Poke moved the bag from one hand to the other as he returned the keys to his pocket. Hilda frowned at the bag, looked at Poke, smiled awkwardly, and turned around to face the toilet steps, half expecting to see Arthur climbing up to see her, to ask her why she had done what she had done, and bringing other people with him, friends of his, friends who-wanted toilet paper…
– wanted to talk to her and smooth her troubled brow with grave-cold hands. She turned sharply, took a couple of steps in the direction of the reception area and then stopped. There were figures approaching, figures making footstep-sounds. Her initial relief at discovering that the footsteps didn’t belong to her sister’s fancy man quickly evaporated when Malcolm Broadhurst called out to her.
“Ah, one of the Misses Merkinson.” Broadhurst’s tone was cheery. There were two policemen with him. “Now which one are you?”
Hilda started to speak and then, clutching her bag tightly, she spun around. Behind her, Sidney Poke was still standing by the doors leading into the ballroom, the toilet roll in his hand.
“Miss Merkinson?”
Hilda looked all around, clutching the bag even tighter, willing it to disappear… willing it to be a week earlier, willing there to have been no rain so that Jack Wilson’s General Store had not been flooded and Harriet had not had to stay and so Hilda had not gone for the fish and chips and so met Arthur who believed that she was her own sister… willing herself, back seven years ago, not to take the job at the animal testing centre… so many things. So many opportunities for her to have avoided this single instant.
But it was too late.
The footsteps were growing louder and slightly faster, moving towards her along the polished floor.
“Miss Merkinson?”
Then it all became clear.
She could escape through the toilets somehow. Escape and find Harriet and they could run off together, start a new routine… just the two of them.
She turned and almost leapt forward.
The piece of slanted ceiling that descended with the steps stayed straight for a second or two and then tilted.
Just as she was wondering why that was, Hilda hit her head on the side railing. She felt something warm on her cheek, spun around, and smashed her shin on one of the steps. For a second, amidst the confusion and the pain, she thought she could see a figure standing at the foot of the 45 steps, a figure patiently waiting for her to come down. She heard a crack.

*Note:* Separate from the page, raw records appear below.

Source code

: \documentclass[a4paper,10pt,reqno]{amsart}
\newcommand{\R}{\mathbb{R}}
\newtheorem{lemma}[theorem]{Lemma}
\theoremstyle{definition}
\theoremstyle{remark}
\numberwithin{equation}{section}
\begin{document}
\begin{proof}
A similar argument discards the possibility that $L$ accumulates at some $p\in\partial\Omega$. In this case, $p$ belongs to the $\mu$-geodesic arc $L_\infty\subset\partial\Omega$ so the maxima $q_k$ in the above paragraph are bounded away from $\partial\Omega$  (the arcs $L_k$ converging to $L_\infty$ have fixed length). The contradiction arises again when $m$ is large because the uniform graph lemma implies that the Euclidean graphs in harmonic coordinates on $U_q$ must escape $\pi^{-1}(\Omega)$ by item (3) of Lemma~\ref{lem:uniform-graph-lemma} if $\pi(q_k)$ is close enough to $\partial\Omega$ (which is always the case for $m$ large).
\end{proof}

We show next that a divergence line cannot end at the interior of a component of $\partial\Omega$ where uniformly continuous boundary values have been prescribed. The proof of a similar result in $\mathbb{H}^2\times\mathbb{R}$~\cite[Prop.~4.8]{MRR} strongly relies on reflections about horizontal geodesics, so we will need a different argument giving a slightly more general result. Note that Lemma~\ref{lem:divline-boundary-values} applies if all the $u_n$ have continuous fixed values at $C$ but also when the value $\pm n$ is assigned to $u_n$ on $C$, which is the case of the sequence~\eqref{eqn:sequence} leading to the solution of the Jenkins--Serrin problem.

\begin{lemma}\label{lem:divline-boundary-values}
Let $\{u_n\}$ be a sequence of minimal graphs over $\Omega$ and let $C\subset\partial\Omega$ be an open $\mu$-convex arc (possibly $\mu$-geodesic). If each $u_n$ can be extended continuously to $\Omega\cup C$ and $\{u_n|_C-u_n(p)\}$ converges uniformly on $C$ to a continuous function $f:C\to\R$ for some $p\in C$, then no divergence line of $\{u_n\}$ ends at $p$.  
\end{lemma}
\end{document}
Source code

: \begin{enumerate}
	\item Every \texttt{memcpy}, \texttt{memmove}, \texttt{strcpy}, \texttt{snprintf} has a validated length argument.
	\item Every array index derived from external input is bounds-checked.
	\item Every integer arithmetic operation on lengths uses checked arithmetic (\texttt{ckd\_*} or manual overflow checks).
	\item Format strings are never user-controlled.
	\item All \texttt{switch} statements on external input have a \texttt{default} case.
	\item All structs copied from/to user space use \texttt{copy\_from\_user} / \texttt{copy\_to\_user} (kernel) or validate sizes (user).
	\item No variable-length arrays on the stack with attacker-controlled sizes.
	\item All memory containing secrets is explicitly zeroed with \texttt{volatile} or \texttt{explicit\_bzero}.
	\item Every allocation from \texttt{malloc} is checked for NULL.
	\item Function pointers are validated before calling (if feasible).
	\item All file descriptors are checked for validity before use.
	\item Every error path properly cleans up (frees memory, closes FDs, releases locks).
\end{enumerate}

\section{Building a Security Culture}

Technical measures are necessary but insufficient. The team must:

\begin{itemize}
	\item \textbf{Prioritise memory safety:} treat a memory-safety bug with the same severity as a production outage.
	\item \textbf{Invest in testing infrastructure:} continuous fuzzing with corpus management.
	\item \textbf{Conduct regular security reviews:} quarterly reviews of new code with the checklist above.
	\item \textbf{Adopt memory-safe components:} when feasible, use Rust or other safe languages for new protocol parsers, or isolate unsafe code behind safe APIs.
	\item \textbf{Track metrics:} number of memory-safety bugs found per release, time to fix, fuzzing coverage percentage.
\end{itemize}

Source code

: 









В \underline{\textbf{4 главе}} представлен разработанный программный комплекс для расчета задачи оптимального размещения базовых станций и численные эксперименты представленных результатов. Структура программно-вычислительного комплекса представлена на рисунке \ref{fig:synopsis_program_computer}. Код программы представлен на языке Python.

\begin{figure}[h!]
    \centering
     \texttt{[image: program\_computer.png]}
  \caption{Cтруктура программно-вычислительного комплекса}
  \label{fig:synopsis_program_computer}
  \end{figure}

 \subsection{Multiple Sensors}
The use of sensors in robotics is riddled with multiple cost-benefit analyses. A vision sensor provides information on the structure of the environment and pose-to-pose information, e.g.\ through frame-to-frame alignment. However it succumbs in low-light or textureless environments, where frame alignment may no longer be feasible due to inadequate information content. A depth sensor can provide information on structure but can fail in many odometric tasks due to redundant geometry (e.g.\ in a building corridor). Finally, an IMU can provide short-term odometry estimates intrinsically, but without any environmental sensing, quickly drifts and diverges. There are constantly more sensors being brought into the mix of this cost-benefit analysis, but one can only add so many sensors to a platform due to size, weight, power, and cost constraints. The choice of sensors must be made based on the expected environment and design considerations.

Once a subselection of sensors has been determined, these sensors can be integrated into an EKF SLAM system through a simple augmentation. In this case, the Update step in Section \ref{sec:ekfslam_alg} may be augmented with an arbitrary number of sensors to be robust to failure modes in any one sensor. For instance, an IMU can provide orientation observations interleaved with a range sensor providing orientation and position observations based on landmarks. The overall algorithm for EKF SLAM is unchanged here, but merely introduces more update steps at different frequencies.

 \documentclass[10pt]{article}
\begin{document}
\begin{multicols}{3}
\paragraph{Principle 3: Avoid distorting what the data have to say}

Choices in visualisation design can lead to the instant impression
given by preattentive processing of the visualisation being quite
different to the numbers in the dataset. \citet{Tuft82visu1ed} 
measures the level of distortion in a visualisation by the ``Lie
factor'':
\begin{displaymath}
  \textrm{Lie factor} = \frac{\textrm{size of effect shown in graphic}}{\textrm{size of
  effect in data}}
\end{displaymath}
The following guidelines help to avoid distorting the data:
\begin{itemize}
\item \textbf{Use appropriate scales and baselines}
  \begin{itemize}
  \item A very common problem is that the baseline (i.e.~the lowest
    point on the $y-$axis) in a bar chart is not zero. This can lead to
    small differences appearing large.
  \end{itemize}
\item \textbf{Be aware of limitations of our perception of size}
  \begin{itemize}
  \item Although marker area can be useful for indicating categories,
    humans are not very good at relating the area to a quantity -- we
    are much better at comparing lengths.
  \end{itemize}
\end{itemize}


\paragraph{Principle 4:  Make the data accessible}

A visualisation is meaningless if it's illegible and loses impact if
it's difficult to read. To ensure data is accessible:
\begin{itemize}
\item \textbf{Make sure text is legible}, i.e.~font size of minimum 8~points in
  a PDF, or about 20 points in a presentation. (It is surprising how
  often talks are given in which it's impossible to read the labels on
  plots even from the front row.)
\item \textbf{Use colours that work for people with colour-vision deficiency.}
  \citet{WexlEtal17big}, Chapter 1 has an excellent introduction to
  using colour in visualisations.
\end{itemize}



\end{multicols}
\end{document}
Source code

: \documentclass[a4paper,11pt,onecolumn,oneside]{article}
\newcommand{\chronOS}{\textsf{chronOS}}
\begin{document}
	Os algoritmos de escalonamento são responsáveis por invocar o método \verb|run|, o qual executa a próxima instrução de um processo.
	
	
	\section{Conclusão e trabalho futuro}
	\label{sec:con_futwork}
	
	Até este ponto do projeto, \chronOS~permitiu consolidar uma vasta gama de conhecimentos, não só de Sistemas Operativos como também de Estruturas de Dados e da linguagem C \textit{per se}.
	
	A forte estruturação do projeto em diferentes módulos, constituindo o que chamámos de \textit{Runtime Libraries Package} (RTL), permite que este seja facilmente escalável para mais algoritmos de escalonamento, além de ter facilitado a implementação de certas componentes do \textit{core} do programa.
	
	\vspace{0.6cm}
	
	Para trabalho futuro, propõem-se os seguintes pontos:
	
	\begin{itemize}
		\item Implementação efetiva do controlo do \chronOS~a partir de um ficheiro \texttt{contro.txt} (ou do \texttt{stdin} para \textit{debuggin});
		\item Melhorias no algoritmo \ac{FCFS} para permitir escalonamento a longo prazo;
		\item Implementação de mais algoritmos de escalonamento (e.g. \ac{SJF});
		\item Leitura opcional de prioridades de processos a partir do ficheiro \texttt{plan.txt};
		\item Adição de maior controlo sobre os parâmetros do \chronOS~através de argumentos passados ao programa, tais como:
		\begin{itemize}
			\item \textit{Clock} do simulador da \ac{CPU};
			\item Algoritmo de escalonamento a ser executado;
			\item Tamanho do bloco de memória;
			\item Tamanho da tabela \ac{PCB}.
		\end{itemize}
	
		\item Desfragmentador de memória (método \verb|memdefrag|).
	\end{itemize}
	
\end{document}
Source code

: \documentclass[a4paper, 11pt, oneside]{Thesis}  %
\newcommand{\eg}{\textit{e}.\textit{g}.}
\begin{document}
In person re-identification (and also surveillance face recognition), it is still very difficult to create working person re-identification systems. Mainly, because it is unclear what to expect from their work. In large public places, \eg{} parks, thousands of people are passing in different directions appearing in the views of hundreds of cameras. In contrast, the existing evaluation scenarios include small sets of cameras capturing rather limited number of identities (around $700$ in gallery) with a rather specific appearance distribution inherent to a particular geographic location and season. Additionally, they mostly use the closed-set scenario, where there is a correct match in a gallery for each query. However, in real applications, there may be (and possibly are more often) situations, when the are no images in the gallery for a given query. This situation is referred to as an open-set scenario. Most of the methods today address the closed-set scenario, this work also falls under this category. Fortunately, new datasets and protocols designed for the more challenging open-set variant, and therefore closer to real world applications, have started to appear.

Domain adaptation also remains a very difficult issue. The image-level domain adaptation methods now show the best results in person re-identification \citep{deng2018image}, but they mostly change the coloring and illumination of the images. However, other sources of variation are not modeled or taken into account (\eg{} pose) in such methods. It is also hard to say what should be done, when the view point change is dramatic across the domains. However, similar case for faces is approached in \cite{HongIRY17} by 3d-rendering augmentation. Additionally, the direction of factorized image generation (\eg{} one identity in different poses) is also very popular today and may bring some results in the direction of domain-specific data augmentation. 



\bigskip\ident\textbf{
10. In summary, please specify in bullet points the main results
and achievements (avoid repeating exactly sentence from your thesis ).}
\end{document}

Hilda slipped backwards and to the side somehow, hitting the back of her head on another step before turning over fully and ramming her face into one of the rail supports. More warmth…
And then blackness.
Another step broke her nose and her pelvis, another her third and fourth ribs-sending a splinter of bone into her left lung and scraping a sliver of tissue away from the second and third ventricles of her heart.